Donc là on arrive au point faible de l’histoire. Est-ce qu’on peut faire confiance à une entreprise pour protéger nos données quand son business est d’exploiter nos données ? Il y a vraiment besoin d’aller trouver des modèles économiques alternatifs pour pouvoir, déjà, avoir une autre solution que d’avoir une exploitation massive des données. Donc, non, pas de confiance là-dessus et pas de confiance non plus dans des entreprises qui sont dans une logique de grossir toujours plus en intégrant toujours plus et en interopérant toujours plus de services. À La Quadrature, on défend très fortement la décentralisation d’Internet, en disant, enfin ce sont les bons vieux proverbes paysans de ne pas mettre tous ses œufs dans le même panier. À partir du moment où on est en mesure de cloisonner un peu plus les endroits où on laisse des traces, eh bien forcément c’est plus sécurisant. On peut choisir d’avoir des outils plus sécurisés que d’autres. Si je prends l’exemple de WhatsApp, la mécanique, la technologie de WhatsApp est hypersécurisée, mais c’est Facebook qui a accès à tout. Moi je ne vais pas utiliser WhatsApp, parce que je veux pas que ce soit Facebook qui ait accès à tous mes contacts, à toutes ces informations-là. Heureusement, existent à côté d’autres solutions, qui utilisent les mêmes technologies mais qui ne sont pas liées à Facebook, mais pour combien de temps ? Voilà.

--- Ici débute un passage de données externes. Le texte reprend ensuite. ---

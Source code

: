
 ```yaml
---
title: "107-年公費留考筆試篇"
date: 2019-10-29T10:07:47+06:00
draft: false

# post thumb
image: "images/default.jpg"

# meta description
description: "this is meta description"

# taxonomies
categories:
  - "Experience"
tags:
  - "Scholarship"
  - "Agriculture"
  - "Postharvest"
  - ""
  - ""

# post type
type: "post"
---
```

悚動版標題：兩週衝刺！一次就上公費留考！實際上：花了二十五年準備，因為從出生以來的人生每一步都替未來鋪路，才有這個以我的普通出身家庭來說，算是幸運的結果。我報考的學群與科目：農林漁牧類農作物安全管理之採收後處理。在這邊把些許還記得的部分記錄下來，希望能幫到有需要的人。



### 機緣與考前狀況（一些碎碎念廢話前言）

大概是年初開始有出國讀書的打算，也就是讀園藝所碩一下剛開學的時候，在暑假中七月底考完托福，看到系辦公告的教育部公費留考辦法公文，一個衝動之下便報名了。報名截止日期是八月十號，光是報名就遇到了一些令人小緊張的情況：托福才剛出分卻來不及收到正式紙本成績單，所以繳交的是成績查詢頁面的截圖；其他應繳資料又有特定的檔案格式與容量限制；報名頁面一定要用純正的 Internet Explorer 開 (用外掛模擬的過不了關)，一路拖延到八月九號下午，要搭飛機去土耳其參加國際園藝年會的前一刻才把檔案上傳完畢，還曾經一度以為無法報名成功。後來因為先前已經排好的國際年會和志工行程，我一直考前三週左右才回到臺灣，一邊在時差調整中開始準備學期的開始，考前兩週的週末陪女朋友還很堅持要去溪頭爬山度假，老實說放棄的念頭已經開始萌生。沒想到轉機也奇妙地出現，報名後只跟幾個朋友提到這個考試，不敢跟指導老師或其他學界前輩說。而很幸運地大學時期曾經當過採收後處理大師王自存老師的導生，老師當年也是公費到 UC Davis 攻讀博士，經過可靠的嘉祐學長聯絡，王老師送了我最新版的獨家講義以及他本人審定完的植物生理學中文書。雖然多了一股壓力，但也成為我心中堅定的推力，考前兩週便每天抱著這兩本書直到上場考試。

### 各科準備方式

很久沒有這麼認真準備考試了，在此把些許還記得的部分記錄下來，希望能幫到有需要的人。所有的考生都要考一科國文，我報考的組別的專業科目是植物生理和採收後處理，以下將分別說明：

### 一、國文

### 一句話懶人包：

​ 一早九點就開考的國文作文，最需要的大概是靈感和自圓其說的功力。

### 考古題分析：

Donc il y a deux raisons pour lesquelles je ne ferai pas confiance et on ne fera pas confiance à ces entreprises, la première c’est leur politique d’exploitation des données personnelles, et la deuxième c’est leur concentration. Et même des boîtes comme Apple qui ne font pas une énorme exploitation des données personnelles à des fins publicitaires, elles font une énorme exploitation des données personnelles à des fins de vendre dans leur Store, dans leur Apple Store, tout un tas de choses et de prioriser. Apple, on tourne en circuit fermé, donc en fait il y aune énorme forteresse, une énorme muraille à l’extérieur, mais à l’intérieur c’est tout autant exploité qu’ailleurs, donc c’est presque la même chose qu’un Google.